Human Rights Watch yang berbasis di New York mengatakan tim pengacara Saif tidak mendapatkan akses yang penuh dan cukup untuk mempelajari berkas perkara. Mereka juga beberapa kali tidak bisa bertemu dengan kliennya secara pribadi. Bahkan dua pengacara menyatakan mundur karena menerima sejumlah ancaman.
Menyusul kabar tentang vonis mati atas Saif dan sejumlah bekas pejabat era Qadhafi itu, kantor urusan HAM PBB memberikan komentar.

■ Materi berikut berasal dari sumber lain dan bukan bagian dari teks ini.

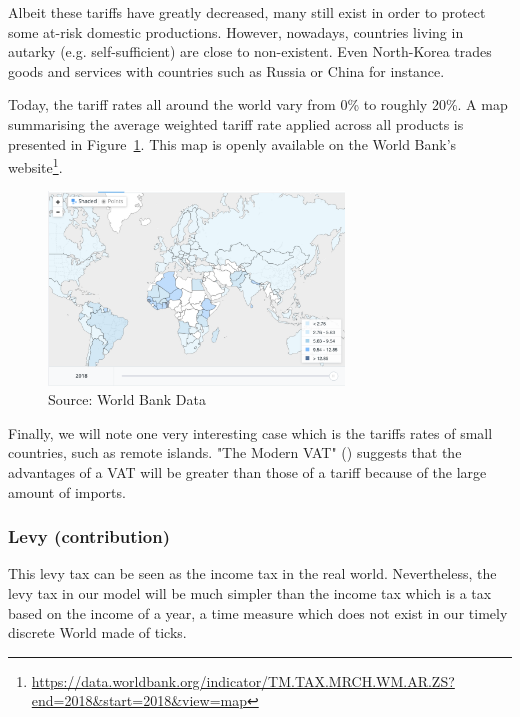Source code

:    Albeit these tariffs have greatly decreased, many still exist in order to protect some at-risk domestic productions. However, nowadays, countries living in autarky (e.g. self-sufficient) are close to non-existent. Even North-Korea trades goods and services with countries such as Russia or China for instance.
    
    Today, the tariff rates all around the world vary from 0\% to roughly 20\%. A map summarising the average weighted tariff rate applied across all products is presented in Figure~\ref{fig:world_bank_tariffs}. This map is openly available on the World Bank's website\footnote{\url{https://data.worldbank.org/indicator/TM.TAX.MRCH.WM.AR.ZS?end=2018&start=2018&view=map}}.
    
    \begin{figure}[H]
        \centering
        \includegraphics[width=0.7\textwidth]{img/world_bank_tariffs.jpg}
        \caption{Source: World Bank Data}
        \label{fig:world_bank_tariffs}
    \end{figure}
    
    Finally, we will note one very interesting case which is the tariffs rates of small countries, such as remote islands. "The Modern VAT" (\cite{TheModernVAT}) suggests that the advantages of a VAT will be greater than those of a tariff because of the large amount of imports.
    
    
    \subsubsection{Levy (contribution)}
    
    This levy tax can be seen as the income tax in the real world. Nevertheless, the levy tax in our model will be much simpler than the income tax which is a tax based on the income of a year, a time measure which does not exist in our timely discrete World made of ticks.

“Kami memantau dengan seksama penahanan dan proses persidangannya dan menemukan bahwa standar-standar internasional untuk sebuah peradilan yang layak tidak terpenuhi,” kata kantor HAM PBB dalam pernyataannya.
Kantor HAM PBB menyebut bahwa pengadilan tidak berhasil menunjukkan dengan sejelas-jelasnya tindakan kriminal apa yang sesungguhnya dilakukan terdakwa yang memang harus dipertanggungjawabkannya. Terdakwa juga tidak mendapat akses yang cukup untuk berhubungan dengan pengacara. Terdapat pengaduan bahwa terdakwa diperlakukan tidak baik, serta persidangan-persidangannya dilakukan secara in absentia.